Celebrating Our Differences Living Two Faiths in One Marriage
By Mary Heléne Rosenbaum & Stanley Ned Rosenbaum
A Threefold Cord Shall Not Be Broken
In Celebrating Our Differences, we share our experiences in making an interfaith marriage work without losing touch with our own religious roots.
Ned
I was born into a highly assimilated Reform family that had only a tenuous Jewish identity; now I am Coordinator of the Judaic Studies Program at Dickinson College where I am a Professor of Religion and Classics. But my interest is not only academic. As the Talmud says: Study is more important than practice, because study leads to practice. I have become steadily more observant over the years, to the point of now keeping mostly kosher and declining to ride or drive on the Sabbath. In this development, Mary Heléne has assisted, encouraged, and often pushed me along the way to finding my religious home. In Yiddish story writer Chaim Grade’s words, she “shouted at me as though I were a dark cellar and she was calling to someone hiding in me.” Jews especially, but gentiles as well, need to be aware of what religious yearning may be hiding in each of us.
Mary Heléne
I am a practicing Roman Catholic, a lector and teacher in my church. When I felt disaffected in the wake of sweeping changes brought by Vatican II, it was Ned who prodded and challenged me to redefine myself as a Catholic and return to the fold. Today, when I get discouraged at the institution’s attempts to creep back to the rigid certainties of the 50s, he cheers me on to persist in fomenting renewal from within the establishment. For me, the links with tradition combine with the Catholic insistence on the link between soul and body, spirit and flesh, to integrate daily reality with religious feeling and intellectual theology. This is a major way in which Catholic and Jewish approaches to spirituality run in tandem. Where Catholics use sacraments to link sacred and the profane, observant Jews use the wide-ranging ethical and ritual structure developed from Torah and tradition to bind the visible world to the invisible.

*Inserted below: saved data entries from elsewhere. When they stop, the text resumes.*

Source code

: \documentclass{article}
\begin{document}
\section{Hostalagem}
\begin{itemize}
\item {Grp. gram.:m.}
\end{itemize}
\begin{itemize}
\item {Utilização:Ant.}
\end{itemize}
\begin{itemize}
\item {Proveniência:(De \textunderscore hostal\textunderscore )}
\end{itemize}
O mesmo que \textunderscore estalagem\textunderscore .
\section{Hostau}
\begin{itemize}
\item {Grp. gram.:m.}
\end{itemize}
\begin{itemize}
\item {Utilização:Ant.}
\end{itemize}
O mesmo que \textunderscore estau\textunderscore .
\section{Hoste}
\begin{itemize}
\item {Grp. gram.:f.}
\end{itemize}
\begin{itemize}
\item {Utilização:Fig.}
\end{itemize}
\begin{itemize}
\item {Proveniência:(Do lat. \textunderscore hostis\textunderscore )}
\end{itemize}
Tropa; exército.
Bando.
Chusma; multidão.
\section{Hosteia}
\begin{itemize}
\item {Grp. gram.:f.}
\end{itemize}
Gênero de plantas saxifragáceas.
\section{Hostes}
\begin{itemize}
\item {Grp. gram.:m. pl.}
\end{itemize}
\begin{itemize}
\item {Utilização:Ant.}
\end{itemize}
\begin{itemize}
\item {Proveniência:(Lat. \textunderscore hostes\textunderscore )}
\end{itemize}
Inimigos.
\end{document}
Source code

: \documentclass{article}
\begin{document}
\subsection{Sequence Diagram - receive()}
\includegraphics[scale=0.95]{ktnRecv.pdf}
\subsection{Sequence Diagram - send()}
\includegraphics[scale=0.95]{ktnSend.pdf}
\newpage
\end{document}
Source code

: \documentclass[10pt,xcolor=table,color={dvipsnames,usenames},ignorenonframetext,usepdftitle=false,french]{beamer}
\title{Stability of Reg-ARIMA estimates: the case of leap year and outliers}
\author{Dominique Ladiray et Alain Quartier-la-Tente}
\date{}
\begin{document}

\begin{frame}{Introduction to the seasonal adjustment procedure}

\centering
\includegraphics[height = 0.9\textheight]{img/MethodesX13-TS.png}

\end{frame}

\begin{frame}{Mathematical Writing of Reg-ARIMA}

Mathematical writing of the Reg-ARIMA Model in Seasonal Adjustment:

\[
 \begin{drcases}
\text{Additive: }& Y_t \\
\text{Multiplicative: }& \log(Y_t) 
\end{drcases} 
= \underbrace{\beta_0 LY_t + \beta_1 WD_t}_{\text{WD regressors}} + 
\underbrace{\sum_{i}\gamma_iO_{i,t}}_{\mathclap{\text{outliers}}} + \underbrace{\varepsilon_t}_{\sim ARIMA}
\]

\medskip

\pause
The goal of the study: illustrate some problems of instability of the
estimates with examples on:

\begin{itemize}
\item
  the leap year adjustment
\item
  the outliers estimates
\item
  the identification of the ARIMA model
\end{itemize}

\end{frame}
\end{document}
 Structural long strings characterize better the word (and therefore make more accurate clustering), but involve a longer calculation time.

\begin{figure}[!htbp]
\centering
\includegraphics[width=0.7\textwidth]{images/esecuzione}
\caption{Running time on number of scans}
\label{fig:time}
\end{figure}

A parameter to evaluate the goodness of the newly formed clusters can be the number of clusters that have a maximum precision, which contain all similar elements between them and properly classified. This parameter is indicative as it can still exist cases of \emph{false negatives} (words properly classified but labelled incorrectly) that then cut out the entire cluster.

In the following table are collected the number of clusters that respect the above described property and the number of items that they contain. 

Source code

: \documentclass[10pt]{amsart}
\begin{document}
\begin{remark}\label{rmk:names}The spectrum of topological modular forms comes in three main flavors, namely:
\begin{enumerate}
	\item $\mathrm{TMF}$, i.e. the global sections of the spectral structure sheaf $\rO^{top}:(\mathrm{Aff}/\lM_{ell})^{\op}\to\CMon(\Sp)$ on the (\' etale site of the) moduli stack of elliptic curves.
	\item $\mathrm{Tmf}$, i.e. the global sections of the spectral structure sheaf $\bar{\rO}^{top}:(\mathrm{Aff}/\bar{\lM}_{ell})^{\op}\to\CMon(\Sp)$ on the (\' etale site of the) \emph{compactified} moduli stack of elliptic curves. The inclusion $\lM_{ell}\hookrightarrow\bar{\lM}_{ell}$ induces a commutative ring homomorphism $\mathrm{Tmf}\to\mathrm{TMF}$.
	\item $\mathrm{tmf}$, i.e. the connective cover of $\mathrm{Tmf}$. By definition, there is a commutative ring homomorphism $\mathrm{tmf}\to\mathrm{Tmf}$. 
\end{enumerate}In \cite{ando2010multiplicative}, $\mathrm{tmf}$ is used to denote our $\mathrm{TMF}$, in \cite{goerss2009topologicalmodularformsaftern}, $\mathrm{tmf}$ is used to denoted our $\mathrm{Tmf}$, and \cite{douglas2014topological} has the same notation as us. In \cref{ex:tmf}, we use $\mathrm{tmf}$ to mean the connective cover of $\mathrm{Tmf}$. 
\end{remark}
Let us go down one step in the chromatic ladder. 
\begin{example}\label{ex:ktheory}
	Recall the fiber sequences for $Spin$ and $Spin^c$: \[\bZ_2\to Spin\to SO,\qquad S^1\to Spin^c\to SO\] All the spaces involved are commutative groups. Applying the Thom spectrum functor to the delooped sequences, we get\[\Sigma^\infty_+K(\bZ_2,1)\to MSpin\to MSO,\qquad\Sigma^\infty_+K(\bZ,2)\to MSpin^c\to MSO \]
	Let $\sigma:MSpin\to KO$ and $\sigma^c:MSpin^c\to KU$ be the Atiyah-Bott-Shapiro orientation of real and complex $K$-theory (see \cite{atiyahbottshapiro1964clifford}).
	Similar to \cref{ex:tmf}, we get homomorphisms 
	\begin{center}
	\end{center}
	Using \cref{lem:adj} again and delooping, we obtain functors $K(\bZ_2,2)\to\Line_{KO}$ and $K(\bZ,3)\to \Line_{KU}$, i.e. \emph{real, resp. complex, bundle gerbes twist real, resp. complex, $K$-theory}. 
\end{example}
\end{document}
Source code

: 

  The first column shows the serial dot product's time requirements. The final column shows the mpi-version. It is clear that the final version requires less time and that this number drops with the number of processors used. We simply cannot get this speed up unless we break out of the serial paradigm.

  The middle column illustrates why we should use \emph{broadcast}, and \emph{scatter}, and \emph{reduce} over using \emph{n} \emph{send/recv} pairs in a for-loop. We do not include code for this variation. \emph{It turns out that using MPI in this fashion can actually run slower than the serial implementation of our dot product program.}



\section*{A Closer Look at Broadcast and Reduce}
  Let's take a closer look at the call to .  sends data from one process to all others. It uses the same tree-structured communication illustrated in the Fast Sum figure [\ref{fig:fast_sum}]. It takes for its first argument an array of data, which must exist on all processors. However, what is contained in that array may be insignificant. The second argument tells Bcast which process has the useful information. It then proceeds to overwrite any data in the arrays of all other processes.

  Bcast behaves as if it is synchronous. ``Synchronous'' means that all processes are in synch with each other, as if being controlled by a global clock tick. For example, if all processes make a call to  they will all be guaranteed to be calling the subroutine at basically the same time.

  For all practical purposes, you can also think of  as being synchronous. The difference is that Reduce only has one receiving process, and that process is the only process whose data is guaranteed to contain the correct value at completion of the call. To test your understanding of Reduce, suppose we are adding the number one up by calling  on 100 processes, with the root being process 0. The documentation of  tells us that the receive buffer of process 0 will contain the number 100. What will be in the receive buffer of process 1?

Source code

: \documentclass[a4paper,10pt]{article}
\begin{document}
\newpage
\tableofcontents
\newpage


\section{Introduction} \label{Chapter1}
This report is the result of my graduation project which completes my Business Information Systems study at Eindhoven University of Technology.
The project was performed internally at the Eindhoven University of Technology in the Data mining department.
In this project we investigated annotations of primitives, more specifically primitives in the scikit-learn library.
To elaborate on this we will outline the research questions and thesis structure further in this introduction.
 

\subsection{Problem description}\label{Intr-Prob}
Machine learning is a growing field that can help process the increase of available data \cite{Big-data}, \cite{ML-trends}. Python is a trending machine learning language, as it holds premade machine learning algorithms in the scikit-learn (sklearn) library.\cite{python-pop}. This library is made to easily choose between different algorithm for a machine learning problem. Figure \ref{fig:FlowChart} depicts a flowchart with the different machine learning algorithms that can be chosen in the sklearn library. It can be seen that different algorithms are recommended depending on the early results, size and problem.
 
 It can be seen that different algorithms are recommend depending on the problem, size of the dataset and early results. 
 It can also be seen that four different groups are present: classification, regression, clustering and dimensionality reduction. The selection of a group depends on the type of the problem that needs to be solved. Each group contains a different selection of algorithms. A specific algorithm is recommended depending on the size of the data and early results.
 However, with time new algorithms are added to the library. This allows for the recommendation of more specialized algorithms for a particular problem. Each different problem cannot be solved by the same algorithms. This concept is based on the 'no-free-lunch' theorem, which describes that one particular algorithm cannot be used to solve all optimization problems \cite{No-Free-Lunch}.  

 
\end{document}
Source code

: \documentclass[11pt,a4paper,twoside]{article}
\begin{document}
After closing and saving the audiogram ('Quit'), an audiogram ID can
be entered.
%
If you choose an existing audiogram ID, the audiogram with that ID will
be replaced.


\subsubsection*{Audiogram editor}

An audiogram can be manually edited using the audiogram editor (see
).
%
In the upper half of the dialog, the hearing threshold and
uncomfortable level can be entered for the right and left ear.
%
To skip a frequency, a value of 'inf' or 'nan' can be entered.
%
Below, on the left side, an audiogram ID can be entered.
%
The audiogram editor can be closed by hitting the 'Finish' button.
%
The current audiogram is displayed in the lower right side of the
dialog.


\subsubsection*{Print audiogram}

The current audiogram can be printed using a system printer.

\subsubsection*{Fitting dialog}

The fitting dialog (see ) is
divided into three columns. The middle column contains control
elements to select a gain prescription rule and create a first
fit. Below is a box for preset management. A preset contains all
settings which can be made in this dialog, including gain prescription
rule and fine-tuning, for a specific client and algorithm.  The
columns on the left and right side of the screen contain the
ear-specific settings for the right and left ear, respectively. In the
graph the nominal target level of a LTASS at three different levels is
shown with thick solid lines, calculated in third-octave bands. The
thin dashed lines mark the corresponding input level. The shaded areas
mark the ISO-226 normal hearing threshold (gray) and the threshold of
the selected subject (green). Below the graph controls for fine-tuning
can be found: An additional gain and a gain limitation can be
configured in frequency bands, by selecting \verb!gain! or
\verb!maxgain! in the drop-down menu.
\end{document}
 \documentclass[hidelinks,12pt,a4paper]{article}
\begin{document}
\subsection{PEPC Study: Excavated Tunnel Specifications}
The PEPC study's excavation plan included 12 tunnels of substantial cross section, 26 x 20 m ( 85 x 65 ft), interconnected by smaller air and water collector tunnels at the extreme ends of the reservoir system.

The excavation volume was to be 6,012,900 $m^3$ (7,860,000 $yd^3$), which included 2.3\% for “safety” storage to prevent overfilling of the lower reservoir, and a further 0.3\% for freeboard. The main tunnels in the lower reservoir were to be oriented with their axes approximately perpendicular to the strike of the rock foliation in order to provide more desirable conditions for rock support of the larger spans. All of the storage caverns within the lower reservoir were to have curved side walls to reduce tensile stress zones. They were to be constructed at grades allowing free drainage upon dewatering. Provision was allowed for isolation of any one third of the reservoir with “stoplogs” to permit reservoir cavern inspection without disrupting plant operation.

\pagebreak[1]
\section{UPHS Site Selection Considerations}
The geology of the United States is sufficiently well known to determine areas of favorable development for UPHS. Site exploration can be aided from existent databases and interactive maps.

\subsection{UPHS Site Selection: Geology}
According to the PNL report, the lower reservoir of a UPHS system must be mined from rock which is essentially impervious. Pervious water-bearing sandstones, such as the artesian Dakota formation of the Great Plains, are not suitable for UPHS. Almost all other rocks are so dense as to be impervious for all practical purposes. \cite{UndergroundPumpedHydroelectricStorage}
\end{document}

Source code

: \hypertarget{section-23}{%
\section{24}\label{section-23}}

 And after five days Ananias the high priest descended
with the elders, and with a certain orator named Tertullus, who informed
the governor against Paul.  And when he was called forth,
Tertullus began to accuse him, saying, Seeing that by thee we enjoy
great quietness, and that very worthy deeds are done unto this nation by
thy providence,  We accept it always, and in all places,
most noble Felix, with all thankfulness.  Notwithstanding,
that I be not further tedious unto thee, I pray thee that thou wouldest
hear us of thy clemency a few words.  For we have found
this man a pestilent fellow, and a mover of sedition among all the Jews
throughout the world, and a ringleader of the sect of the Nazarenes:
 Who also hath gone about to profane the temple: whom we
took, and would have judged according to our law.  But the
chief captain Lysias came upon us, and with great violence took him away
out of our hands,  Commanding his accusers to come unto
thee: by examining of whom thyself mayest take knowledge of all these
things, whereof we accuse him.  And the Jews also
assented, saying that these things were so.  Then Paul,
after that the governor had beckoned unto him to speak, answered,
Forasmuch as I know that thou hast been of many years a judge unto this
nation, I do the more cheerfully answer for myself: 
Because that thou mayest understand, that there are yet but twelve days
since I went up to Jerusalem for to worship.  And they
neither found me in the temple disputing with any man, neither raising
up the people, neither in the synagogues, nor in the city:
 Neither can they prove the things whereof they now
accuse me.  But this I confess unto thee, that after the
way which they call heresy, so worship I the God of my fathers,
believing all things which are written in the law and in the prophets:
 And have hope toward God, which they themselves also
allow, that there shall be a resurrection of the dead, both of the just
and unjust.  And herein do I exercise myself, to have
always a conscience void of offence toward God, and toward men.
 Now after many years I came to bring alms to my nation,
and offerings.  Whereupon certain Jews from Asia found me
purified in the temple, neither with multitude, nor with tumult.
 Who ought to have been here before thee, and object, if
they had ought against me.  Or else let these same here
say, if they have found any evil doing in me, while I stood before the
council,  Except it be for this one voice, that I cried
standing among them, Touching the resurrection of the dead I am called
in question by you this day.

Our interreligious marriage has been going strong since 1963. We have successfully negotiated the early years of “voluntary poverty” and round-the-clock diapers. We’ve also weathered our own and each other’s religious ups and downs and come out stronger as individuals and as a couple. We maintain that each of our particular religious commitments has helped strengthen the other, and created a whole that is greater than the sum of its parts.
We have both written articles, given lectures, and conducted workshops on Christian-Jewish marriage. Out of this experience comes our book.